Dataset description
We started working with multiple datasets from kaggle but we finally decided
to work with a dataset from steamspy, which offered us the information we wanted for our study.
This dataset contains information about more than 25000 videogames and data about their sales, playtime, tags, developers...
Using this data, we managed to compare and get information about thousands of applications in just a few seconds.
Tools we use
To construct our data and analyze it we are using pyspark both in local and a hadoop cluster.
Through these applications, we manage to produce new organised data which is the processed using other python scripts with
the matplotlib library to generate diagrams to visualize the results.
Repository
All our proyect can be easily found in our GitHub repository.
Software Description
We have divided our project in two separate sections.
On the one hand, we have our script that get you specific information about the data, such as average prices or
average playtime for different aspects of the games. On the other hand, we have developed a script to recommend specific videogames
according to a player's preferences. Click on READ MORE to se more detailed information.
User Guide
There are two ways to run our code. That is in local mode and in cluster mode,
which is possible using an AWS (Amazon Web Services) instance. In this section we explain how to use
both options.
Local Mode
In order to run our applications in local mode using Linux Ubuntu or an
Ubuntu virtual machine in Windows, we need:
- Python installed
- Spark installed
- Steam.csv downloaded (you can find it in the dataset section of this page)
Once we have all the requirements, we can easily run the code with the following command line:
$spark-submit file_name.py "argument"
Where "argument" is only included for the execution of codes that need an argument, such as
GameRecommendation.py, which needs a game as an argument in order to operate correctly.
Cluster Mode
In order to run our applications in cluster mode using an AWS instance:
- Python installed in our instance
- Spark installed in our instance
- Steam.csv downloaded in our instance(you can find it in the dataset section of this page)

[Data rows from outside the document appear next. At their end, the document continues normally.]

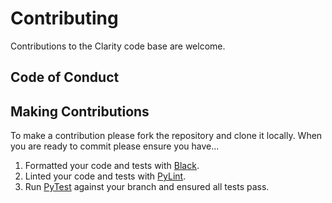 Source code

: # Contributing

Contributions to the Clarity code base are welcome.

## Code of Conduct

## Making Contributions

To make a contribution please fork the repository and clone it locally. When you are ready to commit please ensure you
have...

1. Formatted your code and tests with [Black](https://black.readthedocs.io/en/stable).
2. Linted your code and tests with [PyLint](https://pylint.pycqa.org/en/latest/).
3. Run [PyTest](https://docs.pytest.org/) against your branch and ensured all tests pass.
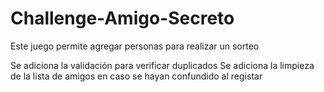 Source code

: # Challenge-Amigo-Secreto
Este juego permite agregar personas para realizar un sorteo

Se adiciona la validación para verificar duplicados
Se adiciona la limpieza de la lista de amigos en caso se hayan confundido al registar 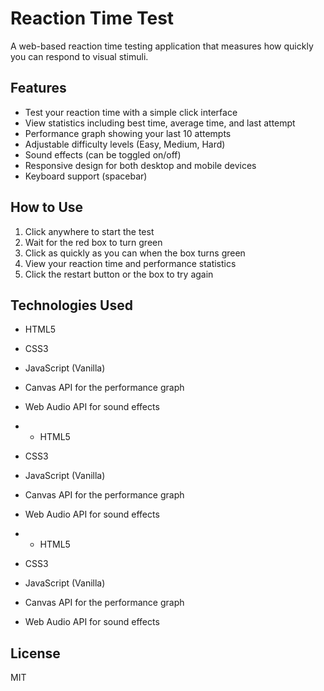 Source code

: # Reaction Time Test

A web-based reaction time testing application that measures how quickly you can respond to visual stimuli.

## Features

- Test your reaction time with a simple click interface
- View statistics including best time, average time, and last attempt
- Performance graph showing your last 10 attempts
- Adjustable difficulty levels (Easy, Medium, Hard)
- Sound effects (can be toggled on/off)
- Responsive design for both desktop and mobile devices
- Keyboard support (spacebar)

## How to Use

1. Click anywhere to start the test
2. Wait for the red box to turn green
3. Click as quickly as you can when the box turns green
4. View your reaction time and performance statistics
5. Click the restart button or the box to try again

## Technologies Used

- HTML5
- CSS3
- JavaScript (Vanilla)
- Canvas API for the performance graph
- Web Audio API for sound effects

- - HTML5
- CSS3
- JavaScript (Vanilla)
- Canvas API for the performance graph
- Web Audio API for sound effects

- - HTML5
- CSS3
- JavaScript (Vanilla)
- Canvas API for the performance graph
- Web Audio API for sound effects

## License

MIT
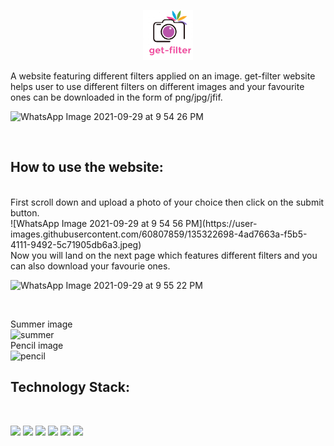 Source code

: 

<p align="center">
  <a href="https://github.com/Divya-2001/Mlops_Proj/">
    <img src="https://github.com/Divya-2001/Mlops_Proj/blob/main/static/weblogo.png" alt="Logo" width="80" height="80">
  </a>

  
</p>

 

A website featuring different filters applied on an image.
get-filter website helps user to use different filters on different images and your favourite ones can be downloaded in the form of png/jpg/jfif.
<br>

![WhatsApp Image 2021-09-29 at 9 54 26 PM](https://user-images.githubusercontent.com/60807859/135322377-85e6229e-4744-4da7-a708-1a1f040edfa0.jpeg)

<br>
<h2>How to use the website:</h2>
<br>
First scroll down and upload a photo of your choice then click on the submit button. 
<br>
![WhatsApp Image 2021-09-29 at 9 54 56 PM](https://user-images.githubusercontent.com/60807859/135322698-4ad7663a-f5b5-4111-9492-5c71905db6a3.jpeg)
<br>
Now you will land on the next page which features different filters and you can also download your favourie ones.
<br>

![WhatsApp Image 2021-09-29 at 9 55 22 PM](https://user-images.githubusercontent.com/60807859/135323067-d9c617f4-227a-46fc-bfac-b0f31ccf2884.jpeg)

<br>

Summer image
<br>
![summer](https://user-images.githubusercontent.com/60807859/135323392-e6b4b8d6-9df7-418b-b909-69ad886b83a2.png)
<br>
Pencil image
<br>
![pencil](https://user-images.githubusercontent.com/60807859/135323480-5231a8e9-1614-4710-a5e3-75650ba96390.png)
<br>

<h2>Technology Stack:</h2>
<br>


<img src="https://img.shields.io/badge/Flask-000000?style=for-the-badge&logo=flask&logoColor=white" />        <img src="https://img.shields.io/badge/Docker-2CA5E0?style=for-the-badge&logo=docker&logoColor=white" />      <img src="https://img.shields.io/badge/kubernetes-326ce5.svg?&style=for-the-badge&logo=kubernetes&logoColor=white" />       <img src="https://img.shields.io/badge/Jenkins-D24939?style=for-the-badge&logo=Jenkins&logoColor=white" />      <img src="https://img.shields.io/badge/Amazon_AWS-232F3E?style=for-the-badge&logo=amazon-aws&logoColor=white" />       <img src="https://img.shields.io/badge/OpenCV-27338e?style=for-the-badge&logo=OpenCV&logoColor=white" />





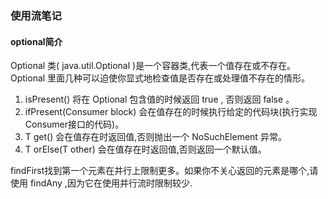 ### 使用流笔记
#### optional简介
Optional<T> 类( java.util.Optional )是一个容器类,代表一个值存在或不存在。  
Optional 里面几种可以迫使你显式地检查值是否存在或处理值不存在的情形。  
1. isPresent() 将在 Optional 包含值的时候返回 true , 否则返回 false 。  
2. ifPresent(Consumer<T> block) 会在值存在的时候执行给定的代码块(执行实现Consumer接口的代码)。   
3. T get() 会在值存在时返回值,否则抛出一个 NoSuchElement 异常。  
4. T orElse(T other) 会在值存在时返回值,否则返回一个默认值。  

findFirst找到第一个元素在并行上限制更多。如果你不关心返回的元素是哪个,请使用 findAny ,因为它在使用并行流时限制较少.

Once we have all the requirements, we can run the code with the following command line:
$spark-submit --num-executors N --executor-cores M file_name.py "argument"
Where:
- N is the number of worker nodes
- M is the number of cores per worker node
- "argument" is only included for the execution of codes that need an argument, such as
GameRecommendation.py, which needs a game as an argument in order to operate correctly.
Performance
We tested the performance of our scripts both locally
and in an AWS cluster (m4.xlarge to be precise), trying many numer of cores.
We tested the scrip GameRecommendation.py, since we consider its the most complex one
regarding data processing out of our scripts. Howewer, to our surprise, we did not obtain
the results we expected. We barely saw any difference in any of the tests, obtaining execution
times around 14s for every execution. After thinking about it, we came to the conclusion that the execution times
barely change since the size of the data we are processing is not big enough to make a noticeable
difference when processing in a cluster.